PROBLEM TO WORK ON :: Whenever the word "life" turns up in a line of the data below, copy that line.

+++ MATERIAL SHOWN

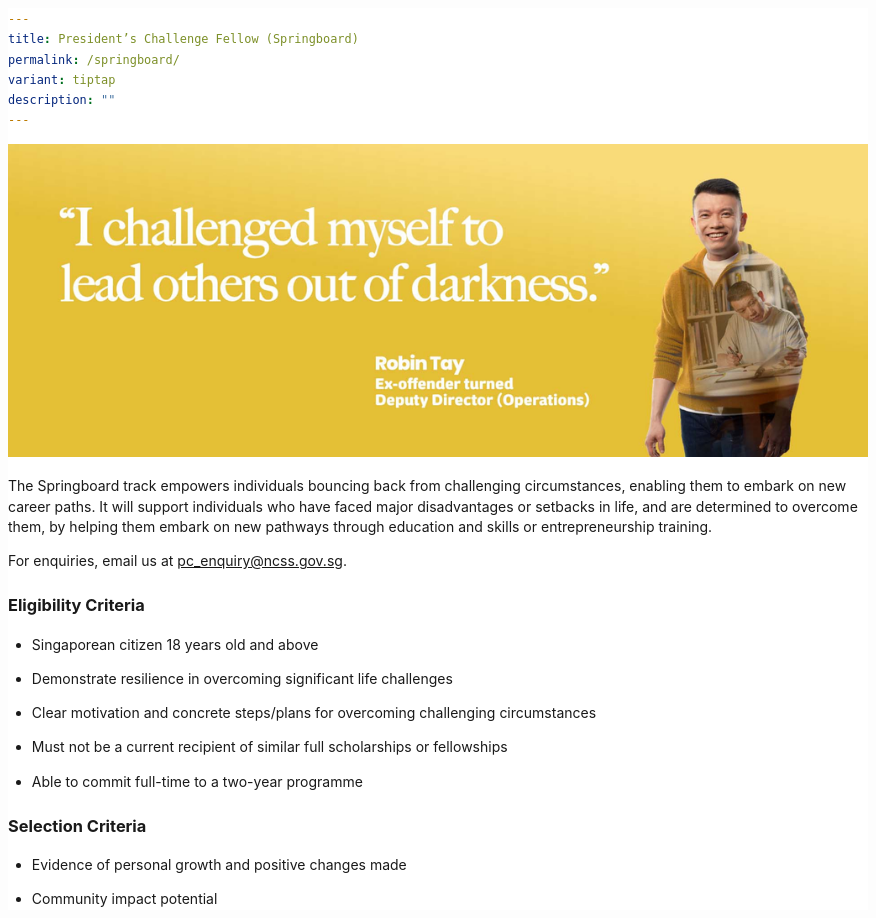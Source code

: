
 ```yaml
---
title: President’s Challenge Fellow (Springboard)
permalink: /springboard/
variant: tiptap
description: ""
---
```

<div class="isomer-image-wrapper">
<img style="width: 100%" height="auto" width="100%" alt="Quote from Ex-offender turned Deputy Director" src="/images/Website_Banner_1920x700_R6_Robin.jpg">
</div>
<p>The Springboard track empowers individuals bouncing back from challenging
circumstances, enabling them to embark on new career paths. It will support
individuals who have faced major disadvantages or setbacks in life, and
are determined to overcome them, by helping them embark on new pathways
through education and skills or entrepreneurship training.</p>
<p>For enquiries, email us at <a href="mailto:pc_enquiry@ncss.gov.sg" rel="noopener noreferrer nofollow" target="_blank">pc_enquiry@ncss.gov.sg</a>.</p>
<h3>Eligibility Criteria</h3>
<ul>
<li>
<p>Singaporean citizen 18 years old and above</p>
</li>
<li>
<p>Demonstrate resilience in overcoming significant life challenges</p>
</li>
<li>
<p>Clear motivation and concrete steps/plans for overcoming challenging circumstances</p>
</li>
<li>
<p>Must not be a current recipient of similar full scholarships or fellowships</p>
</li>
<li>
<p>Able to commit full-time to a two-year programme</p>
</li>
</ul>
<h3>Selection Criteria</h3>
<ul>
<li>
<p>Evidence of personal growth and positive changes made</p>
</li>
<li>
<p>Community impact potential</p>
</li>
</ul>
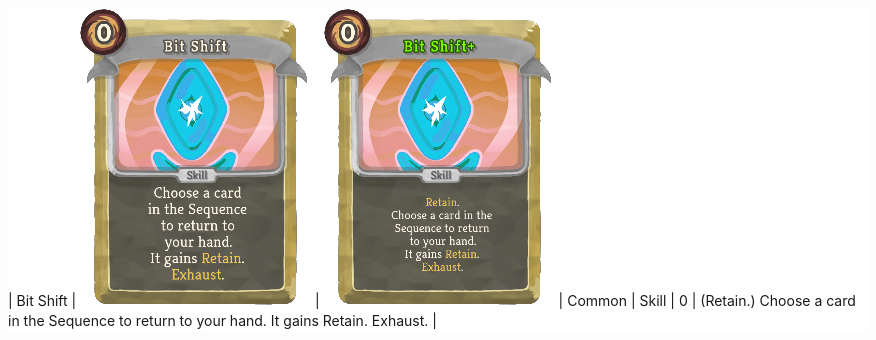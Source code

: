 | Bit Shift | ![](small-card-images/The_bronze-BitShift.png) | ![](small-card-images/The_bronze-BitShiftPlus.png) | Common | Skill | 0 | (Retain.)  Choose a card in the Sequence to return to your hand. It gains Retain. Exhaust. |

++++++
+++ MATERIAL SHOWN

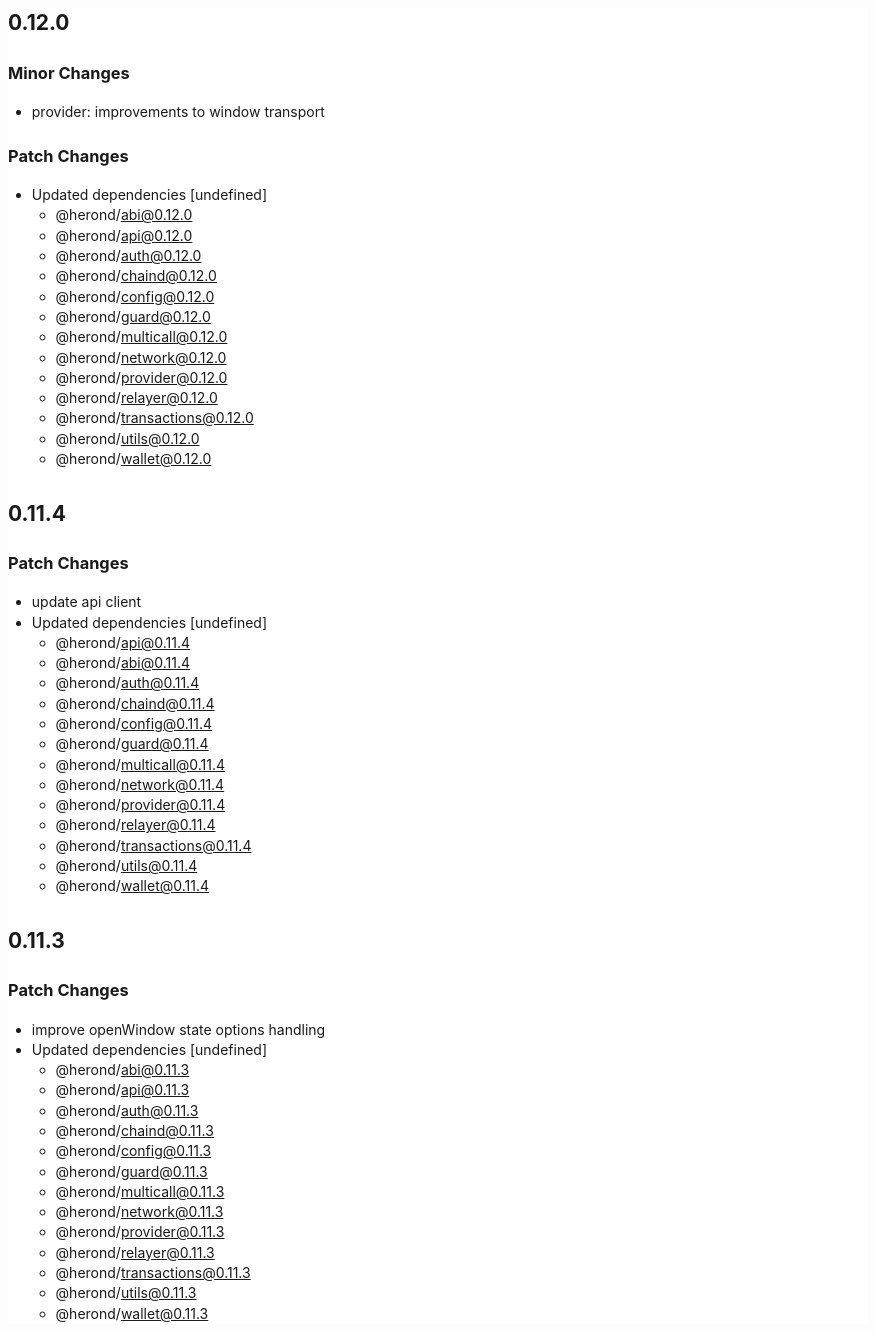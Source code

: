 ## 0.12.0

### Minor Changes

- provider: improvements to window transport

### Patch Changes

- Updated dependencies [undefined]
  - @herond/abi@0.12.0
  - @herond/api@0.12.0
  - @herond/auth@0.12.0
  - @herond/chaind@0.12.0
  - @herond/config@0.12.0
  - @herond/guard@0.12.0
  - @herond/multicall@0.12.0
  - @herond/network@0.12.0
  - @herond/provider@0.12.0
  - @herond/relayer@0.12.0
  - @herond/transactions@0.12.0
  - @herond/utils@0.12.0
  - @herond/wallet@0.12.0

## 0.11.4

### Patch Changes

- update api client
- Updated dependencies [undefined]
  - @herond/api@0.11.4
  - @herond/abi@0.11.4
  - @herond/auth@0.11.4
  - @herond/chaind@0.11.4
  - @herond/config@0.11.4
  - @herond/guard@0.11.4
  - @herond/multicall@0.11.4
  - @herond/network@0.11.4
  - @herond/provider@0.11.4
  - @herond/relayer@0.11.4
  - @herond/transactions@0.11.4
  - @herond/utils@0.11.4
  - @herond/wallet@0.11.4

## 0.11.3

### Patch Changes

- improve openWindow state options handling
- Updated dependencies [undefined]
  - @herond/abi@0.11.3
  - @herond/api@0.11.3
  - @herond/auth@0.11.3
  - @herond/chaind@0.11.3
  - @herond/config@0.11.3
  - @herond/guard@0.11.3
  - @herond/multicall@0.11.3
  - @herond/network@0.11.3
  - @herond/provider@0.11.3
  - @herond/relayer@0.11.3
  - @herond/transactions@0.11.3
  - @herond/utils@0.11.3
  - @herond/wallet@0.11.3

++++++
+++ MATERIAL SHOWN

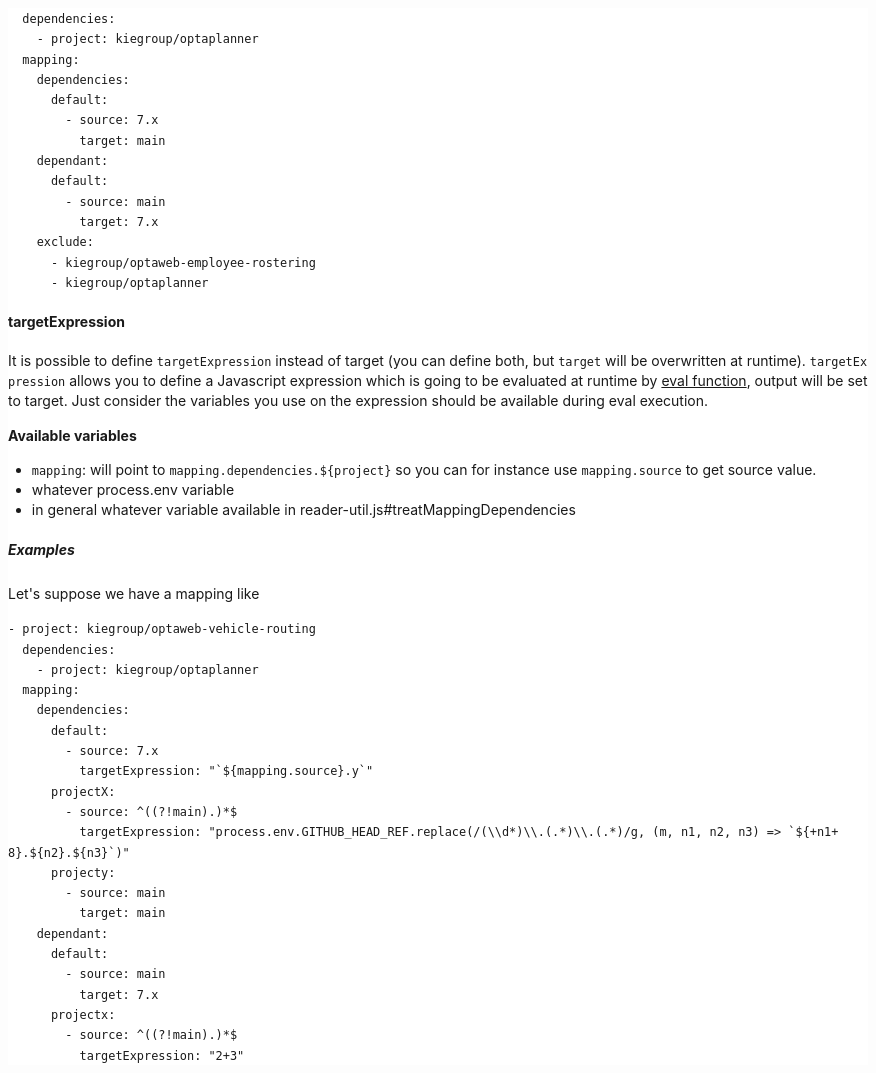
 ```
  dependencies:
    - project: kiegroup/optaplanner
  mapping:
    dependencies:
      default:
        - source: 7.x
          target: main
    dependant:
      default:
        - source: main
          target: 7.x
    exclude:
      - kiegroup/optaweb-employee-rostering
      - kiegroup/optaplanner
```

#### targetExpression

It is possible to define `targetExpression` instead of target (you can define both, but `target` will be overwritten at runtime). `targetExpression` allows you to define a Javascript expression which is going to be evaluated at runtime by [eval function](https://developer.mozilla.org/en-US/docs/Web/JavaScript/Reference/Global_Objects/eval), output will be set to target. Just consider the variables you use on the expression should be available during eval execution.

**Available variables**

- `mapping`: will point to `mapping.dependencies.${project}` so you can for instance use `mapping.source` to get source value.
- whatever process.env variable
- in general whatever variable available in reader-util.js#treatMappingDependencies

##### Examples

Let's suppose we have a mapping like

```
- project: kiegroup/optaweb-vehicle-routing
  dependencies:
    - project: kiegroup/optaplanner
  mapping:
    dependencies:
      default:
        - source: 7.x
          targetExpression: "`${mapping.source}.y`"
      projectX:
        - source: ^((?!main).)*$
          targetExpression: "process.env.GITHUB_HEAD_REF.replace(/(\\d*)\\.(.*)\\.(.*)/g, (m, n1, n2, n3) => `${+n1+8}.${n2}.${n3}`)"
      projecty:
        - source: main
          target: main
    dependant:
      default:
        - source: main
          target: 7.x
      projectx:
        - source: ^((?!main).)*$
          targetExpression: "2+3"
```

++++++

ANSWER SPACE ::
individuals who have faced major disadvantages or setbacks in life, and
<p>Demonstrate resilience in overcoming significant life challenges</p>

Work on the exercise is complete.